Problem >> Print all records exactly, leaving nothing out.

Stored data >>
↓↓↓
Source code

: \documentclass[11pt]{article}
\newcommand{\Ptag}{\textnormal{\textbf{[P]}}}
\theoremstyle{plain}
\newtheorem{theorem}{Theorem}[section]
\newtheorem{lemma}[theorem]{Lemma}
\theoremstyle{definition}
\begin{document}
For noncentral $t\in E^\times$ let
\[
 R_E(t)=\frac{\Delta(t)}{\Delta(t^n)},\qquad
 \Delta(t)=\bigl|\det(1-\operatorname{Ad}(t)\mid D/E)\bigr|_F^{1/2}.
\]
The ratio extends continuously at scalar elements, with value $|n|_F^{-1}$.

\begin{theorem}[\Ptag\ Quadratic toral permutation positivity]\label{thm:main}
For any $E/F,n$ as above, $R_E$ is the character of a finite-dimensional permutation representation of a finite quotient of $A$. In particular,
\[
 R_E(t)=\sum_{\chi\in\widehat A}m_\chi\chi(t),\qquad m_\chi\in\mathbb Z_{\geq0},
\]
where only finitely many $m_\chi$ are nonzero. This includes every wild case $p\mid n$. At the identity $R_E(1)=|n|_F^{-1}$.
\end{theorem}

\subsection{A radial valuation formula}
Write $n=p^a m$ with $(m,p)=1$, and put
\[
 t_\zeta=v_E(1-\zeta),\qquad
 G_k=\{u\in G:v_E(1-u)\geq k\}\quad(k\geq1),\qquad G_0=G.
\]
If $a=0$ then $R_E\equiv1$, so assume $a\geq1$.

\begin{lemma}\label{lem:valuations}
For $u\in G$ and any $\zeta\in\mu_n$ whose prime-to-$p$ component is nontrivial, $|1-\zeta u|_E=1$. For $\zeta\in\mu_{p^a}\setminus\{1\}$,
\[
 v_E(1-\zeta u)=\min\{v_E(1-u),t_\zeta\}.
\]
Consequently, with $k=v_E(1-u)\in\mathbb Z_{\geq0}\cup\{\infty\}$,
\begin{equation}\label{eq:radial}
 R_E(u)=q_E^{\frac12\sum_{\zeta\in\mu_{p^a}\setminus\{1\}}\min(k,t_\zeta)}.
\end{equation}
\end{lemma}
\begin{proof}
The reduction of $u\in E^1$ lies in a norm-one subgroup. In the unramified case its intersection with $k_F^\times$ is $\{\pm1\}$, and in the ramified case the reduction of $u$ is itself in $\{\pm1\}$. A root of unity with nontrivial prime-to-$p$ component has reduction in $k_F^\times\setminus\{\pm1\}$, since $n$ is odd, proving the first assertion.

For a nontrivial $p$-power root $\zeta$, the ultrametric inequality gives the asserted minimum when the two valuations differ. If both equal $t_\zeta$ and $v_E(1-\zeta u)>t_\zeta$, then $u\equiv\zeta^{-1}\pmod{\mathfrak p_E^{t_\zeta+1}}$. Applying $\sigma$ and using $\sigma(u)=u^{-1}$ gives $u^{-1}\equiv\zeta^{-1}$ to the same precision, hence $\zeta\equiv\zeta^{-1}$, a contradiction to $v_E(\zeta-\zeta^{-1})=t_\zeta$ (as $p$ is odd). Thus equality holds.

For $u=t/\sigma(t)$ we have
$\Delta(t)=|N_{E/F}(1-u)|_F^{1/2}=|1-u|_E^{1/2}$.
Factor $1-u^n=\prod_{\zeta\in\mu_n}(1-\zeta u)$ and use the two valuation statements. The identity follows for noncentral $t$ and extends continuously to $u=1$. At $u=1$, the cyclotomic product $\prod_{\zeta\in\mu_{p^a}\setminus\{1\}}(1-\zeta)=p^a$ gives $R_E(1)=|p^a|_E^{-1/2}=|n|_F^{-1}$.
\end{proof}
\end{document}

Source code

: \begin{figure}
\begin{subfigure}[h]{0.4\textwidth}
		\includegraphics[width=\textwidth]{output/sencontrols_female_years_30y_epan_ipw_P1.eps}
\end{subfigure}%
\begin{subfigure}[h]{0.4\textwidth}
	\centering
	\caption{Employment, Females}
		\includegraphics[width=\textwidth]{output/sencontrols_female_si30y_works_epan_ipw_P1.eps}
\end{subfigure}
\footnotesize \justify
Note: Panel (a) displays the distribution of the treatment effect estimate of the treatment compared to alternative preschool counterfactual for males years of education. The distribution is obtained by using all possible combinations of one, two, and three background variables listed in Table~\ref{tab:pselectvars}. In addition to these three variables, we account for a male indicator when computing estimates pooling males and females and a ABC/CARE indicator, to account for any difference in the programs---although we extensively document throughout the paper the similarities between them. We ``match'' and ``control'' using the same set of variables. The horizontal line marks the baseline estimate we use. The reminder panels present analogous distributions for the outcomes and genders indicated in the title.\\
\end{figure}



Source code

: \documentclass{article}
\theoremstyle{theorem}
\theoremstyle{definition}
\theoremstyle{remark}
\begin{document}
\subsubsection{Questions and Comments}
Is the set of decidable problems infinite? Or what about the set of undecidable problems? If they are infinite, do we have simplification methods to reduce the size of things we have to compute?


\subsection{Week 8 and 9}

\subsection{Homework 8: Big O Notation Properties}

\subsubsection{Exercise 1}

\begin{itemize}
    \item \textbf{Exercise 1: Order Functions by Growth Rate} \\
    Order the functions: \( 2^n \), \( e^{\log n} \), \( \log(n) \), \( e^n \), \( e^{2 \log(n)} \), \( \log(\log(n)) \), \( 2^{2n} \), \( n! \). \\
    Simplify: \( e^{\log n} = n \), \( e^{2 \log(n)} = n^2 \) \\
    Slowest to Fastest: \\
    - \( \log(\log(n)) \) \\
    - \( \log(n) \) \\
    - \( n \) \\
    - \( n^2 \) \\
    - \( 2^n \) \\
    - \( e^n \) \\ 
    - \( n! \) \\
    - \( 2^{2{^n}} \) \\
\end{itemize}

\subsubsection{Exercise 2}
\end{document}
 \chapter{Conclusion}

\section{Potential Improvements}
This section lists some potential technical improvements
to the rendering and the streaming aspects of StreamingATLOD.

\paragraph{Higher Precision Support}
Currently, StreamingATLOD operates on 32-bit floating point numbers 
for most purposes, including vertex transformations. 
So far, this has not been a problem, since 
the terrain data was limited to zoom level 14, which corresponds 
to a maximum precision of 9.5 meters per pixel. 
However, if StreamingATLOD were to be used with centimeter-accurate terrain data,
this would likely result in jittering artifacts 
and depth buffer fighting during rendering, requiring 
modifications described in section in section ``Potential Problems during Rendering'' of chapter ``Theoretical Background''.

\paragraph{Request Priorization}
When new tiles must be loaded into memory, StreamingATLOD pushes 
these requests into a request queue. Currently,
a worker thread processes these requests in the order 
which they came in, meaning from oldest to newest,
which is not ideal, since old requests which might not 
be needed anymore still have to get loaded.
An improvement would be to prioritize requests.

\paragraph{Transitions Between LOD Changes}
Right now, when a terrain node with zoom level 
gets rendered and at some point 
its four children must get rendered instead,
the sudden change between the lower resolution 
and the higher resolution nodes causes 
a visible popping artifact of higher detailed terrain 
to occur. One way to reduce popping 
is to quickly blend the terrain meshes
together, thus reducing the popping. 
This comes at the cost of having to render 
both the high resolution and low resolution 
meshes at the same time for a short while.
↑↑↑
Task output >>
Source code

: \documentclass[11pt]{article}
\newcommand{\Ptag}{\textnormal{\textbf{[P]}}}
\theoremstyle{plain}
\newtheorem{theorem}{Theorem}[section]
\newtheorem{lemma}[theorem]{Lemma}
\theoremstyle{definition}
\begin{document}
For noncentral $t\in E^\times$ let
\[
 R_E(t)=\frac{\Delta(t)}{\Delta(t^n)},\qquad
 \Delta(t)=\bigl|\det(1-\operatorname{Ad}(t)\mid D/E)\bigr|_F^{1/2}.
\]
The ratio extends continuously at scalar elements, with value $|n|_F^{-1}$.

\begin{theorem}[\Ptag\ Quadratic toral permutation positivity]\label{thm:main}
For any $E/F,n$ as above, $R_E$ is the character of a finite-dimensional permutation representation of a finite quotient of $A$. In particular,
\[
 R_E(t)=\sum_{\chi\in\widehat A}m_\chi\chi(t),\qquad m_\chi\in\mathbb Z_{\geq0},
\]
where only finitely many $m_\chi$ are nonzero. This includes every wild case $p\mid n$. At the identity $R_E(1)=|n|_F^{-1}$.
\end{theorem}

\subsection{A radial valuation formula}
Write $n=p^a m$ with $(m,p)=1$, and put
\[
 t_\zeta=v_E(1-\zeta),\qquad
 G_k=\{u\in G:v_E(1-u)\geq k\}\quad(k\geq1),\qquad G_0=G.
\]
If $a=0$ then $R_E\equiv1$, so assume $a\geq1$.

\begin{lemma}\label{lem:valuations}
For $u\in G$ and any $\zeta\in\mu_n$ whose prime-to-$p$ component is nontrivial, $|1-\zeta u|_E=1$. For $\zeta\in\mu_{p^a}\setminus\{1\}$,
\[
 v_E(1-\zeta u)=\min\{v_E(1-u),t_\zeta\}.
\]
Consequently, with $k=v_E(1-u)\in\mathbb Z_{\geq0}\cup\{\infty\}$,
\begin{equation}\label{eq:radial}
 R_E(u)=q_E^{\frac12\sum_{\zeta\in\mu_{p^a}\setminus\{1\}}\min(k,t_\zeta)}.
\end{equation}
\end{lemma}
\begin{proof}
The reduction of $u\in E^1$ lies in a norm-one subgroup. In the unramified case its intersection with $k_F^\times$ is $\{\pm1\}$, and in the ramified case the reduction of $u$ is itself in $\{\pm1\}$. A root of unity with nontrivial prime-to-$p$ component has reduction in $k_F^\times\setminus\{\pm1\}$, since $n$ is odd, proving the first assertion.

For a nontrivial $p$-power root $\zeta$, the ultrametric inequality gives the asserted minimum when the two valuations differ. If both equal $t_\zeta$ and $v_E(1-\zeta u)>t_\zeta$, then $u\equiv\zeta^{-1}\pmod{\mathfrak p_E^{t_\zeta+1}}$. Applying $\sigma$ and using $\sigma(u)=u^{-1}$ gives $u^{-1}\equiv\zeta^{-1}$ to the same precision, hence $\zeta\equiv\zeta^{-1}$, a contradiction to $v_E(\zeta-\zeta^{-1})=t_\zeta$ (as $p$ is odd). Thus equality holds.

For $u=t/\sigma(t)$ we have
$\Delta(t)=|N_{E/F}(1-u)|_F^{1/2}=|1-u|_E^{1/2}$.
Factor $1-u^n=\prod_{\zeta\in\mu_n}(1-\zeta u)$ and use the two valuation statements. The identity follows for noncentral $t$ and extends continuously to $u=1$. At $u=1$, the cyclotomic product $\prod_{\zeta\in\mu_{p^a}\setminus\{1\}}(1-\zeta)=p^a$ gives $R_E(1)=|p^a|_E^{-1/2}=|n|_F^{-1}$.
\end{proof}
\end{document}

Source code

: \begin{figure}
\begin{subfigure}[h]{0.4\textwidth}
		\includegraphics[width=\textwidth]{output/sencontrols_female_years_30y_epan_ipw_P1.eps}
\end{subfigure}%
\begin{subfigure}[h]{0.4\textwidth}
	\centering
	\caption{Employment, Females}
		\includegraphics[width=\textwidth]{output/sencontrols_female_si30y_works_epan_ipw_P1.eps}
\end{subfigure}
\footnotesize \justify
Note: Panel (a) displays the distribution of the treatment effect estimate of the treatment compared to alternative preschool counterfactual for males years of education. The distribution is obtained by using all possible combinations of one, two, and three background variables listed in Table~\ref{tab:pselectvars}. In addition to these three variables, we account for a male indicator when computing estimates pooling males and females and a ABC/CARE indicator, to account for any difference in the programs---although we extensively document throughout the paper the similarities between them. We ``match'' and ``control'' using the same set of variables. The horizontal line marks the baseline estimate we use. The reminder panels present analogous distributions for the outcomes and genders indicated in the title.\\
\end{figure}



Source code

: \documentclass{article}
\theoremstyle{theorem}
\theoremstyle{definition}
\theoremstyle{remark}
\begin{document}
\subsubsection{Questions and Comments}
Is the set of decidable problems infinite? Or what about the set of undecidable problems? If they are infinite, do we have simplification methods to reduce the size of things we have to compute?


\subsection{Week 8 and 9}

\subsection{Homework 8: Big O Notation Properties}

\subsubsection{Exercise 1}

\begin{itemize}
    \item \textbf{Exercise 1: Order Functions by Growth Rate} \\
    Order the functions: \( 2^n \), \( e^{\log n} \), \( \log(n) \), \( e^n \), \( e^{2 \log(n)} \), \( \log(\log(n)) \), \( 2^{2n} \), \( n! \). \\
    Simplify: \( e^{\log n} = n \), \( e^{2 \log(n)} = n^2 \) \\
    Slowest to Fastest: \\
    - \( \log(\log(n)) \) \\
    - \( \log(n) \) \\
    - \( n \) \\
    - \( n^2 \) \\
    - \( 2^n \) \\
    - \( e^n \) \\ 
    - \( n! \) \\
    - \( 2^{2{^n}} \) \\
\end{itemize}

\subsubsection{Exercise 2}
\end{document}
 \chapter{Conclusion}

\section{Potential Improvements}
This section lists some potential technical improvements
to the rendering and the streaming aspects of StreamingATLOD.

\paragraph{Higher Precision Support}
Currently, StreamingATLOD operates on 32-bit floating point numbers 
for most purposes, including vertex transformations. 
So far, this has not been a problem, since 
the terrain data was limited to zoom level 14, which corresponds 
to a maximum precision of 9.5 meters per pixel. 
However, if StreamingATLOD were to be used with centimeter-accurate terrain data,
this would likely result in jittering artifacts 
and depth buffer fighting during rendering, requiring 
modifications described in section in section ``Potential Problems during Rendering'' of chapter ``Theoretical Background''.

\paragraph{Request Priorization}
When new tiles must be loaded into memory, StreamingATLOD pushes 
these requests into a request queue. Currently,
a worker thread processes these requests in the order 
which they came in, meaning from oldest to newest,
which is not ideal, since old requests which might not 
be needed anymore still have to get loaded.
An improvement would be to prioritize requests.

\paragraph{Transitions Between LOD Changes}
Right now, when a terrain node with zoom level 
gets rendered and at some point 
its four children must get rendered instead,
the sudden change between the lower resolution 
and the higher resolution nodes causes 
a visible popping artifact of higher detailed terrain 
to occur. One way to reduce popping 
is to quickly blend the terrain meshes
together, thus reducing the popping. 
This comes at the cost of having to render 
both the high resolution and low resolution 
meshes at the same time for a short while.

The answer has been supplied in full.